Widzew Łódź po sobotnim wyjeździe do Gorzowa Wielkopolskiego wzbogacił się o kolejne zwycięstwo. Łodzianki sprawiły niespodziankę pokonując Akademiczki w ich hali, a najskuteczniejszą koszykarką w tej rywalizacji była Aleksandra Pawlak, która zdobyła 31 punktów.

Dawid Lis
Dawid Lis

Kilka dni wcześniej łodzianki musiały przełknąć gorzką pigułkę po porażce z ROW-em Rybnik we własnej hali. Wtedy jednak zarówno Piotr Neyder, trener Widzewa, jak i Aleksandra Pawlak, zapowiadali, że wnioski po tej porażce zostaną wyciągnięte. Jak się okazało, zawodniczki z Łodzi bardzo dobrze przepracowały kolejne dni, co przyniosło im zwycięstwo w Gorzowie. - Mecz z Rybnikiem miałyśmy w poniedziałek, więc trener nam trochę odpuścił treningi - mówiła z uśmiechem Pawlak po meczu w Gorzowie.
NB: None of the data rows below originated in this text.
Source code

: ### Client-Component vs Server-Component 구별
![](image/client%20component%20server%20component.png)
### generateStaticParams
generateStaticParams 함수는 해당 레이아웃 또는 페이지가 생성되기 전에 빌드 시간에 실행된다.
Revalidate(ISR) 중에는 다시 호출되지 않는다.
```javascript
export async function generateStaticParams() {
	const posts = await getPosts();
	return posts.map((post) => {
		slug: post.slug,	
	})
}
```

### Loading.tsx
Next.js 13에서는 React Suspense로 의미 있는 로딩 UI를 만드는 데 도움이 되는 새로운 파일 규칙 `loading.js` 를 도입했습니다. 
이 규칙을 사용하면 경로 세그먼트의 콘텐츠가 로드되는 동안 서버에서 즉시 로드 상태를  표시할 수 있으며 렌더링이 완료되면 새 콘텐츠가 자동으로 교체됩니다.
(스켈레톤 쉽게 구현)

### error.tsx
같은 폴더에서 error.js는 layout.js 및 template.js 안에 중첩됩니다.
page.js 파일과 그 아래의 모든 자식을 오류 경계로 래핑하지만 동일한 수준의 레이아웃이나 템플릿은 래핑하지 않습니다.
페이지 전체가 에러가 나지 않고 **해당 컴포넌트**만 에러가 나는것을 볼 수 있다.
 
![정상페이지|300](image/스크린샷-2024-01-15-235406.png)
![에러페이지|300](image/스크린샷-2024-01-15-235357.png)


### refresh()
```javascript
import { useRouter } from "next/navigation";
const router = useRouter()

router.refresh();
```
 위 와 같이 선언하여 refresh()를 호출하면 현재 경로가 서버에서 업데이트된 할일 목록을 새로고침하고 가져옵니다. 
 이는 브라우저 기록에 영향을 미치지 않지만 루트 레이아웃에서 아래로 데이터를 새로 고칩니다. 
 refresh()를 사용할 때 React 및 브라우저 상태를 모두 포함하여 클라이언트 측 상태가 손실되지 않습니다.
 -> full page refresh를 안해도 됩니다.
Gorzowianki nie jednokrotnie uciekały łodziankom na kilka punktów przewagi, jednak te się nie poddawały i odrabiały straty. Z czego to wynikało? - Przede wszystkim z widzewskiego charakteru - dodawała z radością najskuteczniejsza zawodniczka tego pojedynku. - Miałyśmy tym razem dzień. Przede wszystkim miałyśmy też dużo świeżości po przegranej z rybnickim zespołem - kontynuowała Aleksandra Pawlak.

Widzew Łódź to zespół, który w polskiej lidze występuje w polskim składzie. Zawodniczka, która w Gorzowie rzuciła 31 punktów, podkreśla, że warto stawiać na Polki. - Gramy w polskim składzie i zawsze to powtarzam, że warto stawiać na polskie zawodniczki - oceniła Pawlak. Co było główną przyczyną tej niespodzianki w sobotniej rywalizacji? - Grałyśmy bardzo dobrze w obronie. W ataku także piłka nam siedziała i to była główna przyczyna naszego sukcesu - komentowała koszykarka Widzewa.
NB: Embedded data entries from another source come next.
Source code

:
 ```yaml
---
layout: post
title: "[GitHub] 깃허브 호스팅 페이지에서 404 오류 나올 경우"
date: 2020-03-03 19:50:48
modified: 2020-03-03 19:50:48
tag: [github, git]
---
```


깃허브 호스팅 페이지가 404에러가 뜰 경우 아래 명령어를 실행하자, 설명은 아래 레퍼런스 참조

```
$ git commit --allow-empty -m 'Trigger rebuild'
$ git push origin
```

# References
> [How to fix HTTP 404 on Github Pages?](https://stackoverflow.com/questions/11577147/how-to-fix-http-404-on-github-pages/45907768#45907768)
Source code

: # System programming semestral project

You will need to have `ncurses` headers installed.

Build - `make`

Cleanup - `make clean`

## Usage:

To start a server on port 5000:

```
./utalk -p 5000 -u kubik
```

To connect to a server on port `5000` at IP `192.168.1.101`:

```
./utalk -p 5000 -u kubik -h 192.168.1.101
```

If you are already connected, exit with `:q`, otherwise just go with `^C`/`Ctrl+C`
W meczu przeciwko gorzowskiemu AZS-owi Pawlak zdobyła 31 punktów, trafiając 11 z 13 rzutów z gry, a do tego dokładając stuprocentową skuteczność na linii rzutów wolnych. - W końcu w tej lidze mam dzień konia. Jakoś nie mogłam się odnaleźć do tej pory. Może to będzie przełomowy mecz - cieszyła się chwilę po sobotniej wygranej. Nie dało się ukryć radości zawodniczek z Łodzi po wygranej w Gorzowie. - Cieszę się jak z każdego zwycięstwa - zakończyła Aleksandra Pawlak, która została zawodniczką kolejki.